La « menace » est prise très au sérieux par les autorités israéliennes qui, le ridicule ne tuant pas, n’ont pas hésité à dénoncer, par la voix du ministre de la Sécurité intérieure Gilad Erdan, des « cerfs-volants terroristes » (sic).
Révélateur
La chose pourrait prêter à sourire si elle n’était pas un énième révélateur du drame qui se noue dans la bande de Gaza. Plus de 130 mortEs, abattus par les snipers de l’armée israélienne, depuis le 30 mars et le début de la « Marche du Retour », des dizaines de milliers de blesséEs et 2 millions de personnes toujours victimes d’un siège aux conséquences de plus en plus tragiques.
Une situation et des événements face auxquels, et c’est une bonne nouvelle, les PalestinienEs ne se résignent pas, faisant preuve chaque jour d’une imagination débordante pour élaborer des stratégies de survie, de débrouille, et pour tenter malgré l’écrasante disproportion dans les rapports de forces, d’infliger des pertes, aussi symboliques soient-elles, à l’État d’Israël.
Armes du pauvre
Cerfs-volants contre drones, ballons gonflés à l’hélium contre chasseurs F16 : l’image est forte, et nul doute que ce qui préoccupe Israël n’est pas l’impact « militaire » des cerfs-volants et des ballons – même si ces « cocktails molotov volants » ont provoqué des incendies sur plusieurs centaines d’hectares – mais le rôle symbolique de ces nouvelles armes du pauvre face à la toute-puissance de l’armée israélienne.
Les propos d’un jeune « lanceur de cerfs--volants », rapportés par Libération début juin, sont explicites : « Ça coûte une poignée de shekels [monnaie israélienne] de faire un cerf-volant, et on est tous au chômage, on n’a que ça à faire. On devient meilleur à chaque fois, et on n’a aucune raison de s’arrêter. » Et d’ajouter : « On va brûler leurs champs, leurs fermes, jusqu’à ce qu’ils nous laissent rentrer chez nous. »
Un message au monde
« Nous considérons l’usage de ballons et de cerfs-volants incendiaires avec la plus grande gravité, et continuerons de sévir pour empêcher leur utilisation » : qui aurait pu s’attendre à lire, dans un communiqué officiel de l’armée israélienne, les mots « cerfs-volants » et « ballons » ? Les jeunes PalestinienEs font en réalité un formidable pied-de-nez aux autorités politiques et militaires israéliennes, si fières de leur dispositif anti-roquettes (« Dôme d’acier ») et désormais impuissantes face à des bouts de bois, des morceaux de tissu et de l’essence.

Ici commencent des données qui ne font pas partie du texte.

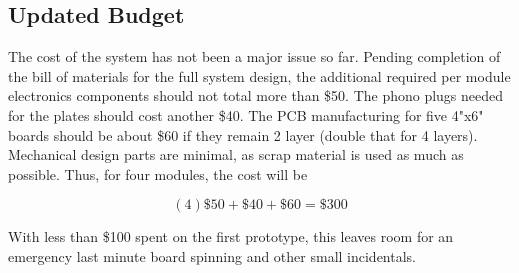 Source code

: \documentclass{article}
\begin{document}
	\subsection{Updated Budget}

	\color{gray}

	The cost of the system has not been a major issue so far.  Pending completion of the bill of materials for the full system design, the additional required per module electronics components should not total more than \$50.  The phono plugs needed for the plates should cost another \$40.  The PCB manufacturing for five 4"x6" boards should be about \$60 if they remain 2 layer (double that for 4 layers).  Mechanical design parts are minimal, as scrap material is used as much as possible.  Thus, for four modules, the cost will be 

	$$ (4)\$50 + \$40 + \$60 = \$300 $$

	With less than \$100 spent on the first prototype, this leaves room for an emergency last minute board spinning and other small incidentals.

	\color{black}


\newpage


\end{document}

Bien évidemment, la créativité des jeunes Gazaouis ne suffira pas à modifier le rapport de forces. Mais elle rappelle à qui l’aurait oublié que malgré le siège, malgré la répression, malgré la crise et les divisions du mouvement national palestinien, Gaza vit, Gaza ne se résigne pas, et qu’une nouvelle génération est là et fera tout pour se faire entendre. Un message au monde, mais aussi une adresse au mouvement de solidarité.